Former Ranking Member of the Constitutional, Legal, and Parliamentary Affairs Committee of Parliament, Inusah Fuseini, has disagreed with the Speaker's proposal to introduce legislation to strengthen the House's contempt powers.
The Speaker, Alban Bagbin, had disclosed that consultations have begun for the passage of new legislation that will give meaning to the constitutional provision of Contempt of Parliament which will spell out detailed sanctions for those found culpable.
The Speaker's action is motivated by the decision of the Police to arrest Madina MP, Francis-Xavier Sosu for his involvement in a demonstration over poor road network in his constituency that went riotous.
According to Alban Bagbin, actions, such as what was displayed by the Police, are in contempt of Parliament but there were no clear sanctions to mete out to offenders.
"We will be having a meeting with the other stakeholders to discuss this.

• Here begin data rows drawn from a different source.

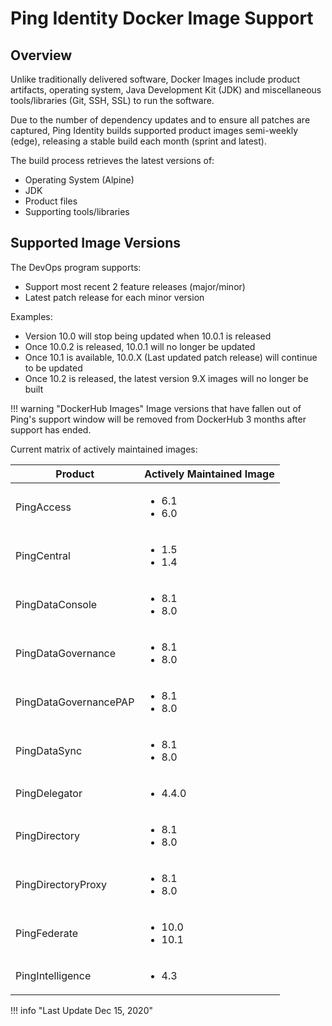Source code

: # Ping Identity Docker Image Support

## Overview

Unlike traditionally delivered software, Docker Images include product artifacts, operating system, Java Development Kit (JDK)
and miscellaneous tools/libraries (Git, SSH, SSL) to run the software.

Due to the number of dependency updates and to ensure all patches are captured, Ping Identity builds supported product images semi-weekly (edge), releasing a stable build each month (sprint and latest).

The build process retrieves the latest versions of:

* Operating System (Alpine)
* JDK
* Product files
* Supporting tools/libraries

## Supported Image Versions

The DevOps program supports:

* Support most recent 2 feature releases (major/minor)
* Latest patch release for each minor version

Examples:

* Version 10.0 will stop being updated when 10.0.1 is released
* Once 10.0.2 is released, 10.0.1 will no longer be updated
* Once 10.1 is available, 10.0.X (Last updated patch release) will continue to be updated
* Once 10.2 is released, the latest version 9.X images will no longer be built

!!! warning "DockerHub Images"
    Image versions that have fallen out of Ping's support window will be removed from DockerHub 3 months after support has ended.

Current matrix of actively maintained images:

| Product               | Actively Maintained Image |
| --- | --- |
| PingAccess            | <ul><li>6.1</li><li>6.0</li></ul> |
| PingCentral           | <ul><li>1.5</li><li>1.4</li></ul> |
| PingDataConsole       | <ul><li>8.1</li><li>8.0</li></ul> |
| PingDataGovernance    | <ul><li>8.1</li><li>8.0</li></ul> |
| PingDataGovernancePAP | <ul><li>8.1</li><li>8.0</li></ul> |
| PingDataSync          | <ul><li>8.1</li><li>8.0</li></ul> |
| PingDelegator         | <ul><li>4.4.0</li></ul> |
| PingDirectory         | <ul><li>8.1</li><li>8.0</li></ul> |
| PingDirectoryProxy    | <ul><li>8.1</li><li>8.0</li></ul> |
| PingFederate          | <ul><li>10.0</li><li>10.1</li></ul> |
| PingIntelligence      | <ul><li>4.3</li></ul> |

!!! info "Last Update  Dec 15, 2020"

We will be guided by judicial opinion and we as Parliament will have to legislate on the nature, scope, and sanctions involved when we talk about contempt of Parliament. These things will be worked out in detail, not just the skeletal provisions in the constitution," the Speaker said whilst addressing participants at a breakfast meeting in Kumasi on Monday.
But Inusah Fuseini, commenting on the decision, said the Speaker must leave the interpretation of the constitutional provisions regarding contempt of Parliament to the courts.
"He should leave it that way and then you encourage Members of Parliament to test the limit of contempt of Parliament in court. The law is a living organism. The court will always stretch the limit if they are minded to do so on the contempt of Parliament provision," he told Evans Mensah on Joy FM's Top Story on Monday.
He stressed that, "in lawmaking, particularly constitutional law development, some provisions are left in such a vague manner for the jurisprudence to allow for those provisions to be developed by the law court."
Inusah Fuseini warned that the Speaker's decision, if successful, will rather limit Parliament's contempt powers.